It is becoming increasingly clear that the functionalities of an organism are mostly derived from regulation of its gene repertoire. Specialized cell types are created from pluripotent stem cells by regulating expression of genes. In eukaryotes, genes are primarily regulated by gene regulatory networks consisting of highly sequence-specific transcription factors and epigenetic modifications. The former mode of regulation is more readily reversible and non-heritable across cell generations, whereas the latter mode is less reversible and heritable. In this article, we explore the relationship between cell differentiation and the two modes of regulation of gene expression, focusing primarily on pluripotent and multipotent stem cells. Recent studies suggest that stem cells execute different gene expression programs, probably driven by one or more gene regulatory network(s). It is now also evident that as stem cells differentiate to more specialized progeny cells, rewriting of epigenetic marks occurs in parallel with the change in the pattern of gene expression. A conceptual framework is put forward in which it is proposed that the cell fate determining gene regulatory network in a pluripotent or multipotent cell has the capability to exist in multiple stationary states with each stationary state dictating a particular pattern of gene expression. We also propose that the broad pattern of gene expression in each stationary state, termed the lineage biased state or LIBS, resembles that of a more differentiated progeny cell.

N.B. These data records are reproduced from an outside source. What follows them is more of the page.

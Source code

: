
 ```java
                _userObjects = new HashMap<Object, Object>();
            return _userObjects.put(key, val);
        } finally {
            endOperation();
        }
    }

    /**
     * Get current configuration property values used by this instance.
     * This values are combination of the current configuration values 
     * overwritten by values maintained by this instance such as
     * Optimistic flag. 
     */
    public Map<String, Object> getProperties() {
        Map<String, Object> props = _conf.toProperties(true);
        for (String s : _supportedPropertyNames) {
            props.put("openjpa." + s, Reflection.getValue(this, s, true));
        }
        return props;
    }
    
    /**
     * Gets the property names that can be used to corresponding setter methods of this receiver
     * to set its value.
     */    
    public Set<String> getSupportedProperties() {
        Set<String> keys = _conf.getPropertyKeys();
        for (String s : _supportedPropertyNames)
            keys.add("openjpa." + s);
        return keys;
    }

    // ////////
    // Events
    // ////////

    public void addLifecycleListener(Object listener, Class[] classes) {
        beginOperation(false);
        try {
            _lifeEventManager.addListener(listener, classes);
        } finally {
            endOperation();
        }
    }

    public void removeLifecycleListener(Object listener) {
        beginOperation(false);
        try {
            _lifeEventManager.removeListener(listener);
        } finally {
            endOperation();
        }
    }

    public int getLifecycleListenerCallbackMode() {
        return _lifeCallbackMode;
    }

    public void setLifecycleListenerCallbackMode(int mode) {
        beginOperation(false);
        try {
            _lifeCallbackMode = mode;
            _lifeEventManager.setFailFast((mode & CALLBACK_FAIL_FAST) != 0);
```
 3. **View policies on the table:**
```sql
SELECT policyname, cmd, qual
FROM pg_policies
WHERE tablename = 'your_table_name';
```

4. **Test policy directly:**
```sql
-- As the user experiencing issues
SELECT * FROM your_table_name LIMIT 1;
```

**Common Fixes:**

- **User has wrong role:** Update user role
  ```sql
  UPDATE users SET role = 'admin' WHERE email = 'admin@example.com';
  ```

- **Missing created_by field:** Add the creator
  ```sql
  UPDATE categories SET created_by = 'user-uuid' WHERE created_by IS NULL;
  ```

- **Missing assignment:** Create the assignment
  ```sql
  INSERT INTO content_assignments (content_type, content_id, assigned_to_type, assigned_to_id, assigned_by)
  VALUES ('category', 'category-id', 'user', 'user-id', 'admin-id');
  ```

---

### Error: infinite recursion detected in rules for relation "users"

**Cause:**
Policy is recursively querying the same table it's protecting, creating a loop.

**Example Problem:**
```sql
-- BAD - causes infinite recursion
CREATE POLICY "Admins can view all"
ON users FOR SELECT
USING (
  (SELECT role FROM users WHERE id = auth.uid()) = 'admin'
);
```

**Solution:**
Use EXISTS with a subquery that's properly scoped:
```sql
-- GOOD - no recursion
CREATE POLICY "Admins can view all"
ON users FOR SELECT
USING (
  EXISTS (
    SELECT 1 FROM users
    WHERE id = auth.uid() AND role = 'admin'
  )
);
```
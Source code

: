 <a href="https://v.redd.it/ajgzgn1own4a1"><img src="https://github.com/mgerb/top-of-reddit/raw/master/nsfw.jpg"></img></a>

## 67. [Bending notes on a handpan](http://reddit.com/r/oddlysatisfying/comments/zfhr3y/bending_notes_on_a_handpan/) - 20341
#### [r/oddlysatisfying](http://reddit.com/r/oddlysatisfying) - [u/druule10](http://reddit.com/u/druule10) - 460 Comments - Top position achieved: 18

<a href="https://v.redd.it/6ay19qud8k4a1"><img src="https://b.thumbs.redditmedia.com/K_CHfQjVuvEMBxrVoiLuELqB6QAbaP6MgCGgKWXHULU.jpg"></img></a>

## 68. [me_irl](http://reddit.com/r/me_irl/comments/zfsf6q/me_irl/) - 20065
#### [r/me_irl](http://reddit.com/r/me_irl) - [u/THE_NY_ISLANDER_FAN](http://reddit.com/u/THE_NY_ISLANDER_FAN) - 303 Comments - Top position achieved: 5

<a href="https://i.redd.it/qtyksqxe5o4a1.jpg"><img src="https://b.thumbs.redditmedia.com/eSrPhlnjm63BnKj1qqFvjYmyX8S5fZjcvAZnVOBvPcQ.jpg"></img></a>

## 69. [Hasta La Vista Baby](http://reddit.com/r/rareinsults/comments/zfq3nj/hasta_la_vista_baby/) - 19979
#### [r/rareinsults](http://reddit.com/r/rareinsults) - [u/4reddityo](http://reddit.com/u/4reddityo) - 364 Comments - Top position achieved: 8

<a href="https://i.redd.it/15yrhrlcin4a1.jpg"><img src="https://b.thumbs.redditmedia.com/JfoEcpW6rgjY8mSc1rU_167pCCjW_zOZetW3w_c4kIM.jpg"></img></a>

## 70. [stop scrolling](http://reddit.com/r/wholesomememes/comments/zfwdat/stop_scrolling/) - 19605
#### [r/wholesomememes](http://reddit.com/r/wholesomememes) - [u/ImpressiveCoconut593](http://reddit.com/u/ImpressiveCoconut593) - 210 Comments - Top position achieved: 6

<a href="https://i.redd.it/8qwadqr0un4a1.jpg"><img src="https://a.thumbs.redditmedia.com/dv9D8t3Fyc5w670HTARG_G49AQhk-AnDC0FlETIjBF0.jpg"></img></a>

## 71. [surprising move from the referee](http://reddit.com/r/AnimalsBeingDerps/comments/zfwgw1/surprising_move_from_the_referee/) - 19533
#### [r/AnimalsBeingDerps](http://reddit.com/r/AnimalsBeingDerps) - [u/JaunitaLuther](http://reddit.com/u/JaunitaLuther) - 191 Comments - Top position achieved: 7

The differentiation process leading to a particular progeny cell involves rewriting of epigenetic marks that result in upregulation of genes in a LIBS and silencing of genes involved in alternative LIBS; thus selecting a particular pattern of gene expression and making a lineage commitment.
Keywords: cell differentiation; epigenetic modification; gene regulatory network; multistationarity; transcription factors.
© 2014 International Union of Biochemistry and Molecular Biology.